The world's first test area for autonomous vessels was inaugurated in 2017 in Rauma. In the same year Rolls-Royce, one of the world's leading marine technology companies, announced that it was opening a research and development centre in Turku.
These success stories might come as a surprise considering what Finland is generally known for. The forest industry here has traditionally been strong and still accounts for one-fifth of the country's exports. And what about Finland’s IT expertise? Mobile phone company Nokia was born in Finland, and today the jewels in the high-tech crown can be found in the gaming industry with companies like Rovio and Supercell, whose hit games have achieved rapid global success.

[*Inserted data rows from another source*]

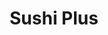 ---
layout: place
title: "Sushi Plus"
permalink: /california/fountain-valley/sushi-plus.html
stateAbbr: CA
stateName: California
cityName: Fountain Valley
seo:
  name: "Sushi Plus"
  type: Restaurant
  links: https://yukitheoddy.wixsite.com/sushi-plus
description: "Looking for sushi in Fountain Valley, California? Check out Sushi Plus for a delightful Japanese dining experience. Enjoy a variety of sushi and other dishes..."
place_id: ChIJsdopgzQn3YAR1d7TntJU3ww
photos:
  - name: >-
      places/ChIJsdopgzQn3YAR1d7TntJU3ww/photos/AeeoHcL6b26eQAUTq5eiwEaD7HT20_RJT9_bsAxosyiNzrW1uJK9j0wehdrrsR4Sf2EnxwMqUU_tzzCeidRKsgK1SY6FAnAQ1glrZKqozikALU4QzuPL_QYOYPcRzxF9o9_GJ5xpvVvz5_czlvBqfeVPS8s9UhNS5JhzUbdQe231C7j5OEvaPQ6eJaYmvDp3SSPuMtbNmQy-SRN2rx8VQNoz13F4N3OeskIx417iJGaJ1PGC9BhWhfLW2htRNwseA2J7YnlUwNBq-r87RLxgWwlmh7oIZ8eEwNcVOoU0iD6-u_8Qkw
    widthPx: 3024
    heightPx: 4032
    authorAttributions:
      - displayName: Sushi Plus
        uri: https://maps.google.com/maps/contrib/105291012516852641431
        photoUri: >-
          https://lh3.googleusercontent.com/a/ACg8ocLIAi3geVOPnP4iaj4YDC7TF_iMC5LtF9yh2QJ3EoAVhx8MGQ=s100-p-k-no-mo
    flagContentUri: >-
      https://www.google.com/local/imagery/report/?cb_client=maps_api_places.places_api&image_key=!1e10!2sAF1QipNsc-3rKT3012aGlstMISFAFSBPHzkDaxaXANnN&hl=en-US
    googleMapsUri: >-
      https://www.google.com/maps/place//data=!3m4!1e2!3m2!1sAF1QipNsc-3rKT3012aGlstMISFAFSBPHzkDaxaXANnN!2e10!4m2!3m1!1s0x80dd27348329dab1:0xcdf54d29ed3ded5
  - name: >-
      places/ChIJsdopgzQn3YAR1d7TntJU3ww/photos/AeeoHcICLDaIuiOd4W-0SlAVhL48AfCw_Ih7nI0yumjWDL4Ot3aZWe2djhGogPHCPrPeD1YEn4MGiu-1N6jtlYqXLj9eRr0cJbDtgOdjCsEcSCVWJjNk-uDgc-d6kWV2CLU0SH9vZsZnns1liK6zpesUOXEgJgi3DvPMQAxTj5uDbejTwJ4xIBISVOLjYHyie6r1vlYtO3QRalz9Ln8eyCqA9Zinb4MJt0Krv5kyJn7FyxM_57Q714MJ6IITCB5KMIjEb2CgtWp83NywTwDcq8AjW47lh18Zw9hgwMT6QA-NFexEpLT-w1GIutIatmegVOWVmoeIcDuD0XMUdYwDgOD_oDXSqTyrXYOCOOpz7daMzwEL0IbmleJajiSNqUhWX1XC0NeXSmPef_FexVBqwm2ZYLzI27RZS4Th6ClUFq4sy2mDnAc
    widthPx: 4032
    heightPx: 1960
    authorAttributions:
      - displayName: daniel kim
        uri: https://maps.google.com/maps/contrib/113887299858349972101
        photoUri: >-
          https://lh3.googleusercontent.com/a-/ALV-UjX0eQMiHiCoBzFyqUuWyO7CzCcpch76fqnPQ869_85Llgggw0g=s100-p-k-no-mo
    flagContentUri: >-
      https://www.google.com/local/imagery/report/?cb_client=maps_api_places.places_api&image_key=!1e10!2sCIHM0ogKEICAgICExbmxvAE&hl=en-US
    googleMapsUri: >-
      https://www.google.com/maps/place//data=!3m4!1e2!3m2!1sCIHM0ogKEICAgICExbmxvAE!2e10!4m2!3m1!1s0x80dd27348329dab1:0xcdf54d29ed3ded5
  - name: >-
      places/ChIJsdopgzQn3YAR1d7TntJU3ww/photos/AeeoHcIzkp6TS11_m3bSxB3aihaO4F0OWywN-8Ku3bQquV-MQYique77U3BecN-UZMYzL7xwP-OXa_XXgEfOblBHV9kjyQ2uRsGJVpj4dXvxgw1FmMt425gES41LFJ6A4R5mdAZqnzEdti-gMgvasHqnSzcjszeSq5zyWqetwPVYQyiBkJ8Bp0AcK7Gy1i4jkCoEXZThHJwOES9vvGeqUPKBfJWbekRuvHeQYY6Ja6tocLLK2w_ODSzfn0sB1ixIF6CiTaBCEwa11ucxTI4bD7tdmkzcaZ6CoyKzwi-LYPyp6irnG_iEtBdNpw0GwRNSlknuSP3l18i1pBUUJ0bNKuNV16HpMwwMtdwHF0HR397WhTaxDl9UpyyUdcFNBMFa3oEOuK40706Zh6KupCRedv6oWnhAHQouXcuNTmpLz_FJyDXGISsa
    widthPx: 2926
    heightPx: 1762
    authorAttributions:
      - displayName: Erin Kelley
        uri: https://maps.google.com/maps/contrib/116888271504189073402
        photoUri: >-
          https://lh3.googleusercontent.com/a-/ALV-UjV9p9l1fGLWkFUfvQjDoCM22eMrOBLKkH5zxxH6NJE1c0pXfgNb=s100-p-k-no-mo
    flagContentUri: >-
      https://www.google.com/local/imagery/report/?cb_client=maps_api_places.places_api&image_key=!1e10!2sCIHM0ogKEICAgMDQieLk2gE&hl=en-US
    googleMapsUri: >-
      https://www.google.com/maps/place//data=!3m4!1e2!3m2!1sCIHM0ogKEICAgMDQieLk2gE!2e10!4m2!3m1!1s0x80dd27348329dab1:0xcdf54d29ed3ded5
  - name: >-
      places/ChIJsdopgzQn3YAR1d7TntJU3ww/photos/AeeoHcKlVRMbDjlUdcAZsr-2A2jAIh7fT9uQFi7TUFjdBUJEkW0hV8zK-gLMKe3PWeavvCavjRx_UFYY_-SeVsQ_WLcurhcomirekqYBMFgivYoT9o1-6UILBby-1UN1mWmIsLUcmthl6VYMMY-dYDKN017JXfkz1fNGP4wnpr_nk9PqNZAjqtnVOYEEwIQQJ8U_M_Zv4kefUWXq6RnkXX32w1X1v92w2-bboxOxc0W5QM22II-IwtnKUo3B_QBbc58O91AHxHGn9Bj7kprWHPhM1AvT_QB3LHhyZJRi2ikVvmBW5SdG2Z8FV8Sdk6Xw3M8aNCAutkKA7GHIJBMnwlSJudGKJ4ZAmqJZvSA5VpYKkLKblzb_eNW092yqzSjg2ChguMdIDeb-ZC-gliy1IYBI-zZYevyZZsE_Jb-iP7FBqtAz9w
    widthPx: 3024
    heightPx: 4032
    authorAttributions:
      - displayName: C G
        uri: https://maps.google.com/maps/contrib/101248286478755491654
        photoUri: >-
          https://lh3.googleusercontent.com/a-/ALV-UjWZfbl7OZjKuB_csoabqVFmquKUGAkOAeXVcPZfChq0jh6LXMQrIg=s100-p-k-no-mo
    flagContentUri: >-
      https://www.google.com/local/imagery/report/?cb_client=maps_api_places.places_api&image_key=!1e10!2sCIHM0ogKEICAgIC758eYIw&hl=en-US
    googleMapsUri: >-
      https://www.google.com/maps/place//data=!3m4!1e2!3m2!1sCIHM0ogKEICAgIC758eYIw!2e10!4m2!3m1!1s0x80dd27348329dab1:0xcdf54d29ed3ded5
  - name: >-
      places/ChIJsdopgzQn3YAR1d7TntJU3ww/photos/AeeoHcITS_8cZ-mrAAKgUZ7ZMLMt43uxConY-EuZyRbyvgbqt256pdRAvfg7Q-NAEpvmaTh_awN0BUA6Sbe_ypHycddgNxutq7SuwOXRr5xChTcnime0YAQ4BDxibrabhV-_d7_L7BAZ-283EzU03uXbBTCHRIzLAX0B1kJd7edJMcNC0sFkYDXZFCWF97AglyMmzefJGS1hxN9ronakEMQzEX9D3QMrgjnKsoqWOZcn2CLDh_jeidt3zXOh7iVjaNMtEdXvzXzc8qYWWJqVOSWtCOgzXKZhd8oCvva3BnCylTi8WrQ9lMelDguD-YXoX6OfYkWXg0PTGVrGDZCnSkee29gLo9wcllZKwSmZ7UMf7HKvtOB8gpboyucOoYWDn4nkbflI9hVpX9fT4BKBs_n2WIJaxTRKl8KhPjZhEWwuokVluNs
    widthPx: 4032
    heightPx: 3024
    authorAttributions:
      - displayName: Vicky
        uri: https://maps.google.com/maps/contrib/101960693975168568589
        photoUri: >-
          https://lh3.googleusercontent.com/a-/ALV-UjX_tWWENsuXs5TZCX8o8u6_F7PcEgvoIDuRvdtFBXZYG245xfy9qg=s100-p-k-no-mo
    flagContentUri: >-
      https://www.google.com/local/imagery/report/?cb_client=maps_api_places.places_api&image_key=!1e10!2sCIHM0ogKEICAgID4g-PWlAE&hl=en-US
    googleMapsUri: >-
      https://www.google.com/maps/place//data=!3m4!1e2!3m2!1sCIHM0ogKEICAgID4g-PWlAE!2e10!4m2!3m1!1s0x80dd27348329dab1:0xcdf54d29ed3ded5
  - name: >-
      places/ChIJsdopgzQn3YAR1d7TntJU3ww/photos/AeeoHcJSHQsuinnkHBQ_zdNHwSPjQMApDZwYu0JokeYYFU2XhKgRBBjWD4jKUo0ViHN8I0hDEkqoyFMvbRMfx4AYWJ2vddISrP9QhPiYZGFO6SmCfaMORmaStZyvpE2K42iZmuTLZ477Ld3iRmIYLI6TY_V5Dm_jDSDyY9llutkvSBQR_lHmXQa_LCWrrlyzS6JuHUSwJOoibCVEE4tmJTKQTVmN0Nd5O4qBhF9gaBTtTtCx8gjOOhzcgXmXRCYEmvUJG9RICtpSgUFqpPiuPRQ0hA9aHFvFpEvm7CYbOk5hzO60Ps1iKLRd_AezBJGal9-dG-cjMWvmnJ3uGuvnpZ5k5rBAWVTs1R571m2G0YPw2ILxcnU2Zv9dLEYzU27AApWXGYNuBdFqqYNsYNXyLWlNYB4AIQRkkWsOfu74-hGMGkCl1A
    widthPx: 4000
    heightPx: 3000
    authorAttributions:
      - displayName: Erin Kelley
        uri: https://maps.google.com/maps/contrib/116888271504189073402
        photoUri: >-
          https://lh3.googleusercontent.com/a-/ALV-UjV9p9l1fGLWkFUfvQjDoCM22eMrOBLKkH5zxxH6NJE1c0pXfgNb=s100-p-k-no-mo
    flagContentUri: >-
      https://www.google.com/local/imagery/report/?cb_client=maps_api_places.places_api&image_key=!1e10!2sCIHM0ogKEICAgMDQieLkeg&hl=en-US
    googleMapsUri: >-
      https://www.google.com/maps/place//data=!3m4!1e2!3m2!1sCIHM0ogKEICAgMDQieLkeg!2e10!4m2!3m1!1s0x80dd27348329dab1:0xcdf54d29ed3ded5
  - name: >-
      places/ChIJsdopgzQn3YAR1d7TntJU3ww/photos/AeeoHcKenfBgInLXMuC81uq3voN3byGuB_0IO0_3afJUgQ9hN54vqth5GocqIpbkc6HY1orC4ikcyz8dV_1-sgHX-oIaVvObizpBCdsEpjQJLoVVSHXyQVefAI9Xt5onnP1rKa9nw4nLnN0p1DlLcn0v255M-lao3fY7UCr3p9ftuCX3ubE3aOGGpcoXiXwQYAKzQA5xEyqfqEPiFpHZ2TyJ7gRlBUTnxwcsNbFF9PItm3djicW7ZhaUugMYf22Y38cHETu09n8z7kAQKWVGVDGNmMPIIAAwmAri41LG-RalRqdip13LWBki3oDFHol7PJyjpLIxdfrVmu2FQ1Xo8WBVGdMWHQ1gCXzPPA2jmgngAbl7ueysSzeSlUVmagOX3JAEoVs0zrFaxM6xoSUKJJ1mO1PV-MHtqbWh3ISMsQ7HcrOGzyzm
    widthPx: 3000
    heightPx: 4000
    authorAttributions:
      - displayName: Stacie Castaneda-Ban
        uri: https://maps.google.com/maps/contrib/116627997853790445966
        photoUri: >-
          https://lh3.googleusercontent.com/a/ACg8ocLaL1p4R1o84k6rzw37HZkFZ3n5EhnL2szMbvkJHLak9n1VKw=s100-p-k-no-mo
    flagContentUri: >-
      https://www.google.com/local/imagery/report/?cb_client=maps_api_places.places_api&image_key=!1e10!2sCIHM0ogKEICAgID26YKO3QE&hl=en-US
    googleMapsUri: >-
      https://www.google.com/maps/place//data=!3m4!1e2!3m2!1sCIHM0ogKEICAgID26YKO3QE!2e10!4m2!3m1!1s0x80dd27348329dab1:0xcdf54d29ed3ded5
  - name: >-
      places/ChIJsdopgzQn3YAR1d7TntJU3ww/photos/AeeoHcIDB0uEpOdO2CirACq62FCDz3ISi33xALBXwb-TxxZZCOtOr-iEPJ6_gQmdArVL-NWMRW9JQ28yogvhCk6Rq841uSINgs3DvnX9NKVgx-JaUBBAcjMX-ZgLIKUfWeroeB6Ac_Ta1_MWWbFep41iTuk6-3gmTMbakniV4goUZ8RYtvWICF_Pzf_9B4h1tSuqGl_Z2X7WDMxvdkzWow3iZQ5Hj_ElZV4Kbx1ZjejlzZ_ufdBg3DNm5EjmNpaOUSnUPywuX0Uu62DAT5_m-E3eWfq5dbR3fPd1IMgBLWYwR6hrP2cGFKp0PLBVLTkZ8zfrRdeXnYE00wINiMXvPydw27UQkSUVgww5zIHpjVJFsv1FYWZYwUwkzEjRyP4RBrlDSYyrjUk4deb0lWzeYiKIWPpDc3khR6Gt2mqHdMVwxOM
    widthPx: 3024
    heightPx: 4032
    authorAttributions:
      - displayName: Don Quayle
        uri: https://maps.google.com/maps/contrib/108294778061119508624
        photoUri: >-
          https://lh3.googleusercontent.com/a-/ALV-UjWE0TXwFR7rcb2OCZLq11Kg2KX0lo5Vz59nyRx5NS3NVZLO0eUP=s100-p-k-no-mo
    flagContentUri: >-
      https://www.google.com/local/imagery/report/?cb_client=maps_api_places.places_api&image_key=!1e10!2sCIHM0ogKEICAgIDGqPCTUA&hl=en-US
    googleMapsUri: >-
      https://www.google.com/maps/place//data=!3m4!1e2!3m2!1sCIHM0ogKEICAgIDGqPCTUA!2e10!4m2!3m1!1s0x80dd27348329dab1:0xcdf54d29ed3ded5
  - name: >-
      places/ChIJsdopgzQn3YAR1d7TntJU3ww/photos/AeeoHcKb5vhPLN5AL1IcjkNUcf5KXjrlk7le4uQ906MHJ8Ut1xhNsmvmUc9KzEi_10o8uPuNZFGYxTY4AcPPrIgloTLkjxQL8JKnnoYeXjoLTRbu_rqj5CALS8biA59CkYhOEV8pdaVSK1wdju2_rGD-54FWofROAASentYI_Ln92NpGs92sD_HQHB8MFJbOeVlz-j6lOSrKIepzZ1nJNDK5I1Z0xhXLI29KrqxAtIYXh6kdyFShAvw60j0Vft02c2JgdhDpqTWmq751xGblYyM1CJ2CX0aeuOBl6LYiPbo2ElaiZ7uF9MN4MyFjuXZybB74NgnOOZ5m1xPNtxE4wH1hIl7NYcdwQKUMvZpv6hI4IMUNjhV-3S_gBwsoqxhXMfWw8DEP8uZ1N1WEITJtu6UyjI2qXQyfaVMOaO37yr4crpdyAg
    widthPx: 4800
    heightPx: 2700
    authorAttributions:
      - displayName: Worldinmyeyezz Alex Lopez
        uri: https://maps.google.com/maps/contrib/110305878181479662804
        photoUri: >-
          https://lh3.googleusercontent.com/a/ACg8ocK-4nxE-zO_6RvV9PZSn9GK69Uft-XnxW0Ioqp76VQiv_heJw=s100-p-k-no-mo
    flagContentUri: >-
      https://www.google.com/local/imagery/report/?cb_client=maps_api_places.places_api&image_key=!1e10!2sCIHM0ogKEICAgIDErp3DbQ&hl=en-US
    googleMapsUri: >-
      https://www.google.com/maps/place//data=!3m4!1e2!3m2!1sCIHM0ogKEICAgIDErp3DbQ!2e10!4m2!3m1!1s0x80dd27348329dab1:0xcdf54d29ed3ded5
  - name: >-
      places/ChIJsdopgzQn3YAR1d7TntJU3ww/photos/AeeoHcL3A4zwgpuZzMV_QqDBppxLPnJFbLDQalfjiJxL7FHWX12y8TFy2XZ2ttF6WKNmuOkuajt1TPGYFN16YSqlLerWjKuaSb6pWfPqziUw07__a48CG44a0z4wx2PkX6bqpOrvpbkpfWk3KDfkSSiuvFTFcAYHEO7ZqtbXYYknV8svQnOzdEuopwKUNh6M_jeW6kgetoVjrQQzl1vH3oDVyu_foPQPG790E5jwjo-7RQuwd40tV8ZMpYk56HfxnSfP-NpQNqogU5q9TqpCWpRBG7x4HMFOXSBuluWrG7pYL25bpsS9trHVbcNNuJvWUyRzjPMYmTC-5y9gKXNibztDba0ECtgpzW913T0GLS91uP5Z2tv9GwWlSIhZ70Co6A7uce-J62KLCa26eH8cw_TcXzKcd-J4QTUfvOZz2EKRwz6TIqE
    widthPx: 4032
    heightPx: 3024
    authorAttributions:
      - displayName: Vicky
        uri: https://maps.google.com/maps/contrib/101960693975168568589
        photoUri: >-
          https://lh3.googleusercontent.com/a-/ALV-UjX_tWWENsuXs5TZCX8o8u6_F7PcEgvoIDuRvdtFBXZYG245xfy9qg=s100-p-k-no-mo
    flagContentUri: >-
      https://www.google.com/local/imagery/report/?cb_client=maps_api_places.places_api&image_key=!1e10!2sCIHM0ogKEICAgID4g4OlnAE&hl=en-US
    googleMapsUri: >-
      https://www.google.com/maps/place//data=!3m4!1e2!3m2!1sCIHM0ogKEICAgID4g4OlnAE!2e10!4m2!3m1!1s0x80dd27348329dab1:0xcdf54d29ed3ded5
address: 18856 Brookhurst St, Fountain Valley, CA 92708, USA
street: 18856 Brookhurst St
city: Fountain Valley
state: CA
zip: '92708'
country: USA
neighborhood: null
latitude: '33.688801'
longitude: '-117.953629'
accessibility_options:
  wheelchairAccessibleParking: true
  wheelchairAccessibleEntrance: true
  wheelchairAccessibleRestroom: true
  wheelchairAccessibleSeating: true
business_status: OPERATIONAL
name: Sushi Plus
google_maps_links:
  directionsUri: >-
    https://www.google.com/maps/dir//''/data=!4m7!4m6!1m1!4e2!1m2!1m1!1s0x80dd27348329dab1:0xcdf54d29ed3ded5!3e0
  placeUri: https://maps.google.com/?cid=927553311846162133
  writeAReviewUri: >-
    https://www.google.com/maps/place//data=!4m3!3m2!1s0x80dd27348329dab1:0xcdf54d29ed3ded5!12e1
  reviewsUri: >-
    https://www.google.com/maps/place//data=!4m4!3m3!1s0x80dd27348329dab1:0xcdf54d29ed3ded5!9m1!1b1
  photosUri: >-
    https://www.google.com/maps/place//data=!4m3!3m2!1s0x80dd27348329dab1:0xcdf54d29ed3ded5!10e5
primary_type: Sushi Restaurant
opening_hours:
  regular: null
  current: null
secondary_opening_hours:
  regular:
    weekdayDescriptions: null
    type: null
  current:
    weekdayDescriptions: null
    type: null
phone: (714) 963-1436
price_level: PRICE_LEVEL_MODERATE
price_range: $10 &ndash; $20
rating: '4.6'
rating_count: 296
website: https://yukitheoddy.wixsite.com/sushi-plus
reviews:
  - name: >-
      places/ChIJsdopgzQn3YAR1d7TntJU3ww/reviews/ChZDSUhNMG9nS0VJQ0FnTURRaWFMUVh3EAE
    relativePublishTimeDescription: a month ago
    rating: 5
    text:
      text: >-
        Support your neighborhood Japanese spot—where miso meets soul.  This
        place did it for me.  Super casual and delicious! Oishii!


        👍 They don't try to do too much, just a solid menu of fresh, quality
        options.

        👍 Great service.

        👍 Reasonable prices.
      languageCode: en
    originalText:
      text: >-
        Support your neighborhood Japanese spot—where miso meets soul.  This
        place did it for me.  Super casual and delicious! Oishii!


        👍 They don't try to do too much, just a solid menu of fresh, quality
        options.

        👍 Great service.

        👍 Reasonable prices.
      languageCode: en
    authorAttribution:
      displayName: Erin Kelley
      uri: https://www.google.com/maps/contrib/116888271504189073402/reviews
      photoUri: >-
        https://lh3.googleusercontent.com/a-/ALV-UjV9p9l1fGLWkFUfvQjDoCM22eMrOBLKkH5zxxH6NJE1c0pXfgNb=s128-c0x00000000-cc-rp-mo-ba5
    publishTime: '2025-03-11T22:03:31.656537Z'
    flagContentUri: >-
      https://www.google.com/local/review/rap/report?postId=ChZDSUhNMG9nS0VJQ0FnTURRaWFMUVh3EAE&d=17924085&t=1
    googleMapsUri: >-
      https://www.google.com/maps/reviews/data=!4m6!14m5!1m4!2m3!1sChZDSUhNMG9nS0VJQ0FnTURRaWFMUVh3EAE!2m1!1s0x80dd27348329dab1:0xcdf54d29ed3ded5
  - name: >-
      places/ChIJsdopgzQn3YAR1d7TntJU3ww/reviews/ChZDSUhNMG9nS0VJQ0FnSUN4ek02clBBEAE
    relativePublishTimeDescription: a year ago
    rating: 5
    text:
      text: >-
        Some of the best sushi I've ever had! Waitress is also GREAT! Attentive,
        quick, and genuinely kind and personal! I loved it so much I went back
        the next day.
      languageCode: en
    originalText:
      text: >-
        Some of the best sushi I've ever had! Waitress is also GREAT! Attentive,
        quick, and genuinely kind and personal! I loved it so much I went back
        the next day.
      languageCode: en
    authorAttribution:
      displayName: K Mon
      uri: https://www.google.com/maps/contrib/107692389209423157821/reviews
      photoUri: >-
        https://lh3.googleusercontent.com/a-/ALV-UjXJFp1GdoktDaCRHP254G95oWMrmRpiylwUdCGlp3KDC48KbFtF5g=s128-c0x00000000-cc-rp-mo-ba4
    publishTime: '2023-10-25T00:04:06.002675Z'
    flagContentUri: >-
      https://www.google.com/local/review/rap/report?postId=ChZDSUhNMG9nS0VJQ0FnSUN4ek02clBBEAE&d=17924085&t=1
    googleMapsUri: >-
      https://www.google.com/maps/reviews/data=!4m6!14m5!1m4!2m3!1sChZDSUhNMG9nS0VJQ0FnSUN4ek02clBBEAE!2m1!1s0x80dd27348329dab1:0xcdf54d29ed3ded5
  - name: >-
      places/ChIJsdopgzQn3YAR1d7TntJU3ww/reviews/ChZDSUhNMG9nS0VJQ0FnSUNwNkxMSk9BEAE
    relativePublishTimeDescription: a year ago
    rating: 4
    text:
      text: >-
        A coworker recommended this place for their chicken teriyaki plate. Food
        was fresh and had great flavor. Price is decent and food portions are a
        good size. It seems like they only have 1 cook so it does take time to
        get your food if you order it at the restaurant . They do have the
        option to call ahead and place your order so that helps. I will come
        back to try the sushi rolls.
      languageCode: en
    originalText:
      text: >-
        A coworker recommended this place for their chicken teriyaki plate. Food
        was fresh and had great flavor. Price is decent and food portions are a
        good size. It seems like they only have 1 cook so it does take time to
        get your food if you order it at the restaurant . They do have the
        option to call ahead and place your order so that helps. I will come
        back to try the sushi rolls.
      languageCode: en
    authorAttribution:
      displayName: Maria C
      uri: https://www.google.com/maps/contrib/100480568238945773276/reviews
      photoUri: >-
        https://lh3.googleusercontent.com/a-/ALV-UjVBTeLmX-wQMn6xS1vdN-0GJAxyifLL3Y7PGMqlOWUQg_bMZkkEJw=s128-c0x00000000-cc-rp-mo-ba4
    publishTime: '2023-07-27T21:57:36.407195Z'
    flagContentUri: >-
      https://www.google.com/local/review/rap/report?postId=ChZDSUhNMG9nS0VJQ0FnSUNwNkxMSk9BEAE&d=17924085&t=1
    googleMapsUri: >-
      https://www.google.com/maps/reviews/data=!4m6!14m5!1m4!2m3!1sChZDSUhNMG9nS0VJQ0FnSUNwNkxMSk9BEAE!2m1!1s0x80dd27348329dab1:0xcdf54d29ed3ded5
  - name: >-
      places/ChIJsdopgzQn3YAR1d7TntJU3ww/reviews/ChdDSUhNMG9nS0VJQ0FnSURfZ3FYMHZnRRAB
    relativePublishTimeDescription: 2 months ago
    rating: 5
    text:
      text: >-
        This is our comfort spot, they have amazing food at a great price. The
        servers are outstanding. Please be kind, the restaurant is welcoming but
        very small
      languageCode: en
    originalText:
      text: >-
        This is our comfort spot, they have amazing food at a great price. The
        servers are outstanding. Please be kind, the restaurant is welcoming but
        very small
      languageCode: en
    authorAttribution:
      displayName: Daisy B
      uri: https://www.google.com/maps/contrib/104625714993046298033/reviews
      photoUri: >-
        https://lh3.googleusercontent.com/a-/ALV-UjV9_T3uyn2NLIhYUXkTwsk96jPLTQ_cd-kzgudxO6sSmLQRioErEQ=s128-c0x00000000-cc-rp-mo
    publishTime: '2025-01-22T18:23:06.759222Z'
    flagContentUri: >-
      https://www.google.com/local/review/rap/report?postId=ChdDSUhNMG9nS0VJQ0FnSURfZ3FYMHZnRRAB&d=17924085&t=1
    googleMapsUri: >-
      https://www.google.com/maps/reviews/data=!4m6!14m5!1m4!2m3!1sChdDSUhNMG9nS0VJQ0FnSURfZ3FYMHZnRRAB!2m1!1s0x80dd27348329dab1:0xcdf54d29ed3ded5
  - name: >-
      places/ChIJsdopgzQn3YAR1d7TntJU3ww/reviews/ChdDSUhNMG9nS0VJQ0FnSUMwMnBueThnRRAB
    relativePublishTimeDescription: 6 years ago
    rating: 5
    text:
      text: >-
        Daniel cuts the mega fish and is all that plus and more. For a quick
        dine in and run price is right and the service is very pleasant and
        always greated with smile. Make sure to order a shrimp fried rice as a
        filler.. So good..
      languageCode: en
    originalText:
      text: >-
        Daniel cuts the mega fish and is all that plus and more. For a quick
        dine in and run price is right and the service is very pleasant and
        always greated with smile. Make sure to order a shrimp fried rice as a
        filler.. So good..
      languageCode: en
    authorAttribution:
      displayName: jon pitts
      uri: https://www.google.com/maps/contrib/117711782832280190738/reviews
      photoUri: >-
        https://lh3.googleusercontent.com/a/ACg8ocKeqTarz6LBGj3jwrLhKhX5coSODNaaT8jy20J67IxJws6EcA=s128-c0x00000000-cc-rp-mo-ba3
    publishTime: '2018-10-22T21:47:59.462251Z'
    flagContentUri: >-
      https://www.google.com/local/review/rap/report?postId=ChdDSUhNMG9nS0VJQ0FnSUMwMnBueThnRRAB&d=17924085&t=1
    googleMapsUri: >-
      https://www.google.com/maps/reviews/data=!4m6!14m5!1m4!2m3!1sChdDSUhNMG9nS0VJQ0FnSUMwMnBueThnRRAB!2m1!1s0x80dd27348329dab1:0xcdf54d29ed3ded5
parking_options:
  freeParkingLot: true
  freeStreetParking: true
  valetParking: false
payment_options:
  acceptsCreditCards: true
  acceptsCashOnly: false
allow_dogs: null
curbside_pickup: null
delivery: null
dine_in: true
good_for_children: true
good_for_groups: true
good_for_sports: false
live_music: false
menu_for_children: false
outdoor_seating: false
reservable: true
restroom: true
serves_beer: true
serves_breakfast: false
serves_brunch: false
serves_cocktails: false
serves_coffee: false
serves_dinner: true
serves_dessert: true
serves_lunch: true
serves_vegetarian_food: null
serves_wine: null
takeout: true
summary: null

---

The Finnish maritime cluster, however, has developed into a vital industry over a long period. In recent years, actors within the cluster have caught the wind from the changes shaking up the industry, such as digitalisation and ever-tightening environmental legislation. When the EU introduced a sulphur directive in 2015 to reduce sulphur emissions from shipping, the decision was widely considered unfair in Finland. There was much disgruntlement over the fact that the regulation covered only the Baltic Sea, the North Sea and the shipping waters of North America. More stringent sulphur limits will come into force elsewhere in the world only in 2020. Despite their unpopularity, however, the new regulations have already turned in Finland's favour.